- What you should do
Transcribe the following records exactly, images excluded.

- Extracted data
# # # #

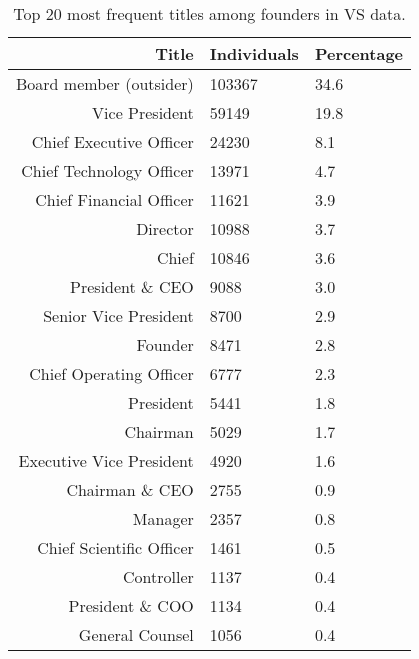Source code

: \begin{table}[!htb]
\centering
\begingroup\footnotesize
\begin{tabular}{rll}
  \toprule
Title & Individuals & Percentage \\ 
  \midrule
Board member (outsider) & 103367 & 34.6 \\ 
  Vice President & 59149 & 19.8 \\ 
  Chief Executive Officer & 24230 & 8.1 \\ 
  Chief Technology Officer & 13971 & 4.7 \\ 
  Chief Financial Officer & 11621 & 3.9 \\ 
  Director & 10988 & 3.7 \\ 
  Chief & 10846 & 3.6 \\ 
  President \& CEO & 9088 & 3.0 \\ 
  Senior Vice President & 8700 & 2.9 \\ 
  Founder & 8471 & 2.8 \\ 
  Chief Operating Officer & 6777 & 2.3 \\ 
  President & 5441 & 1.8 \\ 
  Chairman & 5029 & 1.7 \\ 
  Executive Vice President & 4920 & 1.6 \\ 
  Chairman \& CEO & 2755 & 0.9 \\ 
  Manager & 2357 & 0.8 \\ 
  Chief Scientific Officer & 1461 & 0.5 \\ 
  Controller & 1137 & 0.4 \\ 
  President \& COO & 1134 & 0.4 \\ 
  General Counsel & 1056 & 0.4 \\ 
   \bottomrule
\end{tabular}
\endgroup
\caption{Top 20 most frequent titles among founders in VS data.} 
\label{table:VS_titlesSummaryTable}
\end{table}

# # # #

- Answer to this exercise
Source code

: \begin{table}[!htb]
\centering
\begingroup\footnotesize
\begin{tabular}{rll}
  \toprule
Title & Individuals & Percentage \\ 
  \midrule
Board member (outsider) & 103367 & 34.6 \\ 
  Vice President & 59149 & 19.8 \\ 
  Chief Executive Officer & 24230 & 8.1 \\ 
  Chief Technology Officer & 13971 & 4.7 \\ 
  Chief Financial Officer & 11621 & 3.9 \\ 
  Director & 10988 & 3.7 \\ 
  Chief & 10846 & 3.6 \\ 
  President \& CEO & 9088 & 3.0 \\ 
  Senior Vice President & 8700 & 2.9 \\ 
  Founder & 8471 & 2.8 \\ 
  Chief Operating Officer & 6777 & 2.3 \\ 
  President & 5441 & 1.8 \\ 
  Chairman & 5029 & 1.7 \\ 
  Executive Vice President & 4920 & 1.6 \\ 
  Chairman \& CEO & 2755 & 0.9 \\ 
  Manager & 2357 & 0.8 \\ 
  Chief Scientific Officer & 1461 & 0.5 \\ 
  Controller & 1137 & 0.4 \\ 
  President \& COO & 1134 & 0.4 \\ 
  General Counsel & 1056 & 0.4 \\ 
   \bottomrule
\end{tabular}
\endgroup
\caption{Top 20 most frequent titles among founders in VS data.} 
\label{table:VS_titlesSummaryTable}
\end{table}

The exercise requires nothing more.